Automatic Surgical Caption Generation in Nephrectomy Surgery Videos Nefrektomi Ameliyat Videolarinda Otomatik Cerrahi Altyazi Üretimi


Kütük S., Bombieri M., Dall'Alba D., Fiorini P., Sarikaya D.

31st IEEE Conference on Signal Processing and Communications Applications, SIU 2023, İstanbul, Türkiye, 5 - 08 Temmuz 2023 identifier identifier

  • Yayın Türü: Bildiri / Tam Metin Bildiri
  • Doi Numarası: 10.1109/siu59756.2023.10223890
  • Basıldığı Şehir: İstanbul
  • Basıldığı Ülke: Türkiye
  • Anahtar Kelimeler: attention mechanisms, automatic caption generation in surgical images, deep learning
  • Gazi Üniversitesi Adresli: Evet

Özet

Captioning surgical images is used in computer- aided diagnosis, intervention, and surgical training, however, it is a challenging task that requires expertise. Using automatic surgical captioning, the time-consuming and error-prone process of reporting can be carried out automatically and quickly. In addition to assisting doctors in making more precise and timely diagnoses, this procedure can shorten intra and post-operative reporting procedures, allowing doctors to provide patients with better care.
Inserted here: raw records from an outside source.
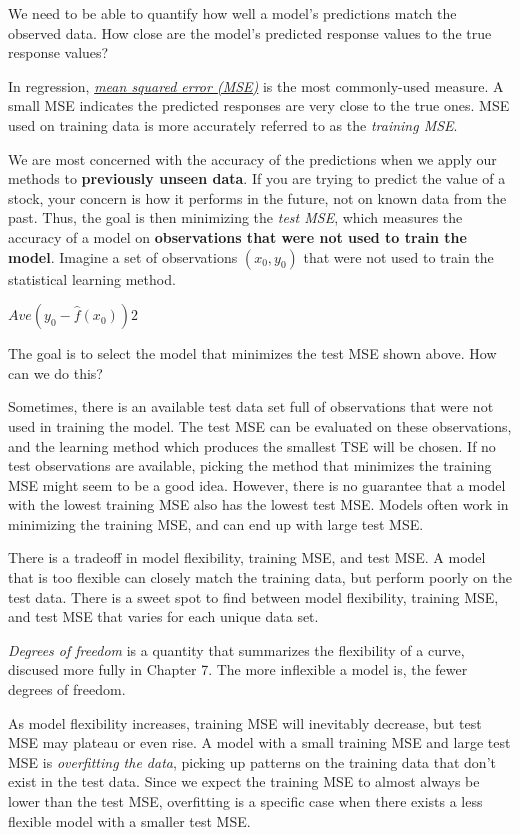 \documentclass[]{book}
\begin{document}
We need to be able to quantify how well a model's predictions match the observed data. How close are the model's predicted response values to the true response values?

In regression, \href{https://en.wikipedia.org/wiki/Mean_squared_error}{\emph{mean squared error (MSE)}} is the most commonly-used measure. A small MSE indicates the predicted responses are very close to the true ones. MSE used on training data is more accurately referred to as the \emph{training MSE}.

We are most concerned with the accuracy of the predictions when we apply our methods to \textbf{previously unseen data}. If you are trying to predict the value of a stock, your concern is how it performs in the future, not on known data from the past. Thus, the goal is then minimizing the \emph{test MSE}, which measures the accuracy of a model on \textbf{observations that were not used to train the model}. Imagine a set of observations \((x_0, y_0)\) that were not used to train the statistical learning method.

\(Ave(y_0 - \hat{f}(x_0))2\)

The goal is to select the model that minimizes the test MSE shown above. How can we do this?

Sometimes, there is an available test data set full of observations that were not used in training the model. The test MSE can be evaluated on these observations, and the learning method which produces the smallest TSE will be chosen. If no test observations are available, picking the method that minimizes the training MSE might seem to be a good idea. However, there is no guarantee that a model with the lowest training MSE also has the lowest test MSE. Models often work in minimizing the training MSE, and can end up with large test MSE.

There is a tradeoff in model flexibility, training MSE, and test MSE. A model that is too flexible can closely match the training data, but perform poorly on the test data. There is a sweet spot to find between model flexibility, training MSE, and test MSE that varies for each unique data set.

\emph{Degrees of freedom} is a quantity that summarizes the flexibility of a curve, discused more fully in Chapter 7. The more inflexible a model is, the fewer degrees of freedom.

As model flexibility increases, training MSE will inevitably decrease, but test MSE may plateau or even rise. A model with a small training MSE and large test MSE is \emph{overfitting the data}, picking up patterns on the training data that don't exist in the test data. Since we expect the training MSE to almost always be lower than the test MSE, overfitting is a specific case when there exists a less flexible model with a smaller test MSE.
\end{document}
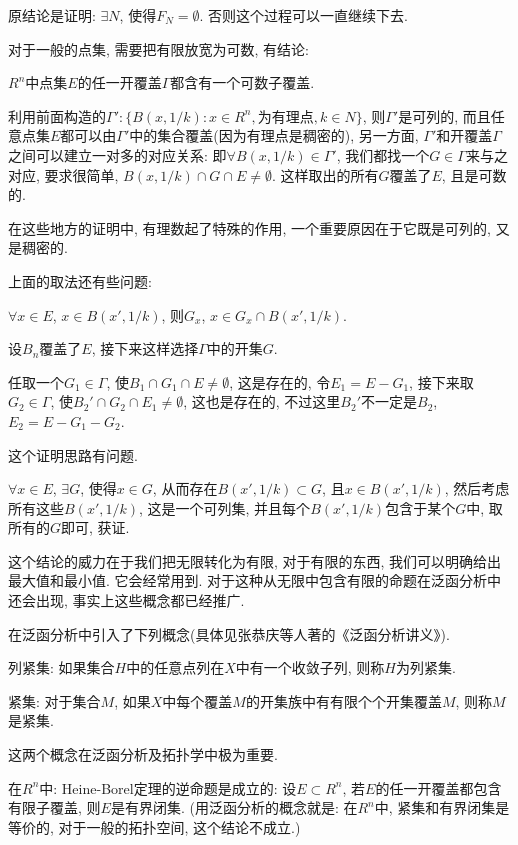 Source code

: \documentclass[12pt,a4paper,openany]{book}
\begin{document}
原结论是证明: $\exists N$, 使得$F_N = \emptyset$. 否则这个过程可以一直继续下去.

对于一般的点集, 需要把有限放宽为可数, 有结论:

$R^n$中点集$E$的任一开覆盖$\Gamma$都含有一个可数子覆盖.

利用前面构造的$\Gamma': \{B(x, 1/k) : x \in R^n, \text{为有理点}, k \in N\}$, 则$\Gamma'$是可列的, 而且任意点集$E$都可以由$\Gamma'$中的集合覆盖(因为有理点是稠密的), 另一方面, $\Gamma'$和开覆盖$\Gamma$之间可以建立一对多的对应关系: 即$\forall B(x, 1/k) \in \Gamma'$, 我们都找一个$G \in \Gamma$来与之对应, 要求很简单, $B(x, 1/k) \cap G \cap E \neq \emptyset$. 这样取出的所有$G$覆盖了$E$, 且是可数的.

在这些地方的证明中, 有理数起了特殊的作用, 一个重要原因在于它既是可列的, 又是稠密的.

上面的取法还有些问题:

$\forall x\in E$, $x \in B(x', 1/k)$, 则$G_x$, $x \in G_x \cap B(x', 1/k)$.

设$B_n$覆盖了$E$, 接下来这样选择$\Gamma$中的开集$G$.

任取一个$G_1 \in \Gamma$, 使$B_1 \cap G_1 \cap E \neq \emptyset$, 这是存在的, 令$E_1 = E - G_1$, 接下来取$G_2 \in \Gamma$, 使$B_2' \cap G_2 \cap E_1 \neq \emptyset$, 这也是存在的, 不过这里$B_2'$不一定是$B_2$, $E_2 = E- G_1 - G_2$.

这个证明思路有问题.

$\forall x \in E$, $\exists G$, 使得$x \in G$, 从而存在$B(x', 1/k) \subset G$, 且$x \in B(x', 1/k)$, 然后考虑所有这些$B(x', 1/k)$, 这是一个可列集, 并且每个$B(x', 1/k)$包含于某个$G$中, 取所有的$G$即可, 获证.

这个结论的威力在于我们把无限转化为有限, 对于有限的东西, 我们可以明确给出最大值和最小值. 它会经常用到. 对于这种从无限中包含有限的命题在泛函分析中还会出现, 事实上这些概念都已经推广.

在泛函分析中引入了下列概念(具体见张恭庆等人著的《泛函分析讲义》).

列紧集: 如果集合$H$中的任意点列在$X$中有一个收敛子列, 则称$H$为列紧集.

紧集: 对于集合$M$, 如果$X$中每个覆盖$M$的开集族中有有限个个开集覆盖$M$, 则称$M$是紧集.

这两个概念在泛函分析及拓扑学中极为重要.

在$R^n$中: Heine-Borel定理的逆命题是成立的: 设$E \subset R^n$, 若$E$的任一开覆盖都包含有限子覆盖, 则$E$是有界闭集. (用泛函分析的概念就是: 在$R^n$中, 紧集和有界闭集是等价的, 对于一般的拓扑空间, 这个结论不成立.)
\end{document}
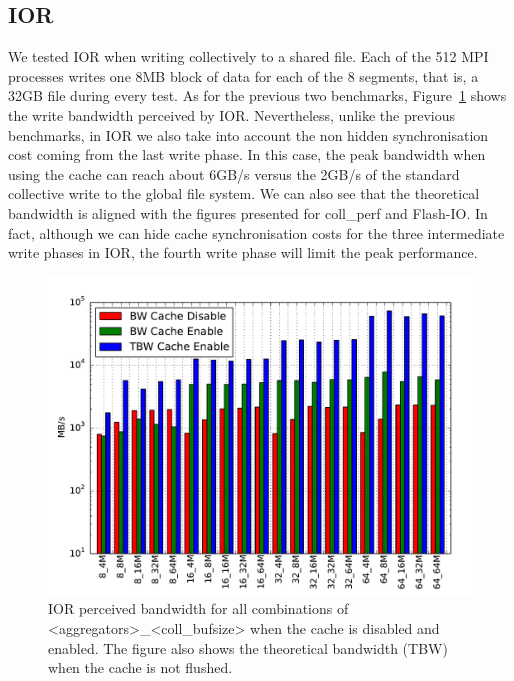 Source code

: \subsection{IOR}
\label{subsec: ior}
We tested IOR when writing collectively to a shared file. Each of the 512 MPI processes writes one 8MB block of data for each of the 8 segments, that is, a 32GB file during every test.
As for the previous two benchmarks, Figure~\ref{figure: ior-bw} shows the write bandwidth perceived by IOR. Nevertheless, unlike the previous benchmarks, in IOR we also take into account the non hidden synchronisation cost coming from the last write phase. In this case, the peak bandwidth when using the cache can reach about 6GB/s versus the 2GB/s of the standard collective write to the global file system. We can also see that the theoretical bandwidth is aligned with the figures presented for coll\_perf and Flash-IO. In fact, although we can hide cache synchronisation costs for the three intermediate write phases in IOR, the fourth write phase will limit the peak performance.
\begin{figure}[htb]
  \centering
  \includegraphics[width=0.9\columnwidth]{figures/ior_32GB_30sec_bw}
  \caption{IOR perceived bandwidth for all combinations of <aggregators>\_<coll\_bufsize> when the cache is disabled and enabled. The figure also shows the theoretical bandwidth (TBW) when the cache is not flushed.}
  \label{figure: ior-bw}
\end{figure}
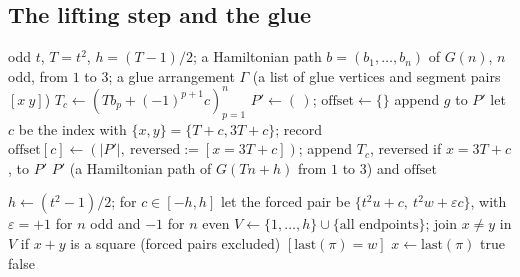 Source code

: \subsection{The lifting step and the glue}

\begin{algorithm}[h]
\caption{Lift (\cref{lem:segments,prop:lift})}\label{alg:lift}
\begin{algorithmic}[1]
\Require odd $t$, $T=t^2$, $h=(T-1)/2$; a Hamiltonian path $b=(b_1,\dots,b_n)$ of $G(n)$, $n$ odd, from $1$ to $3$;
a glue arrangement $\Gamma$ (a list of glue vertices and segment pairs $[x\ y]$)
  \State $T_c\gets(Tb_p+(-1)^{p+1}c)_{p=1}^n$ 
\EndFor
\State $P'\gets(\,)$; $\mathrm{offset}\gets\{\}$
   append $g$ to $P'$
   let $c$ be the index with $\{x,y\}=\{T+c,3T+c\}$;
    \State \hspace{1.2em} record $\mathrm{offset}[c]\gets(|P'|,\ \text{reversed}:=[x=3T+c])$;
    \State \hspace{1.2em} append $T_c$, reversed if $x=3T+c$, to $P'$
  \EndIf
\EndFor
\State \Return $P'$ (a Hamiltonian path of $G(Tn+h)$ from $1$ to $3$) and $\mathrm{offset}$
\end{algorithmic}
\end{algorithm}

\begin{algorithm}[h]
\caption{Glue search for $(t,u,w,\text{parity of }n)$}\label{alg:glue}
\begin{algorithmic}[1]
\State $h\gets(t^2-1)/2$; for $c\in[-h,h]$ let the forced pair be $\{t^2u+c,\ t^2w+\varepsilon c\}$, with $\varepsilon=+1$ for $n$ odd and $-1$ for $n$ even
\State $V\gets\{1,\dots,h\}\cup\{\text{all endpoints}\}$; join $x\ne y$ in $V$ if $x+y$ is a square (forced pairs excluded)
 
   \Return $[\text{last}(\pi)=w]$ \EndIf
  \State $x\gets\text{last}(\pi)$
     \State \Return {} 
  \EndIf
      \Return true \EndIf
  \EndFor
  \State \Return false
\EndProcedure
\State {} 
\end{algorithmic}
\end{algorithm}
Recently, several deep learning approaches have been proposed for the recognition of activities performed in surgical videos, however, there are not yet many studies on surgical image captioning with natural language. In this study, we generate surgical captions for nephrectomy surgery images automatically, using the Inception-v3 encoder to extract the visual features and the Gated Recurrent Unit (GRU) decoder with an attention mechanism. In our model, we used the Bahdanau attention mechanism, which learns attention weights directly from data using a neural network and takes into account the previous attention state and the current decoder state for the calculation of these weights. We tested our model on the Robotic Scene Segmentation Challenge dataset using the Bleu-N, Rouge-N, and Rouge-L metrics and compared them to a similar model using the Luong attention mechanism. Our model using Bahdanau attention outperformed an identical model using the Luong attention mechanism with an average of 0.654 Bleu-N, 0.737 Rouge-N, and 0.802 Rouge-L scores.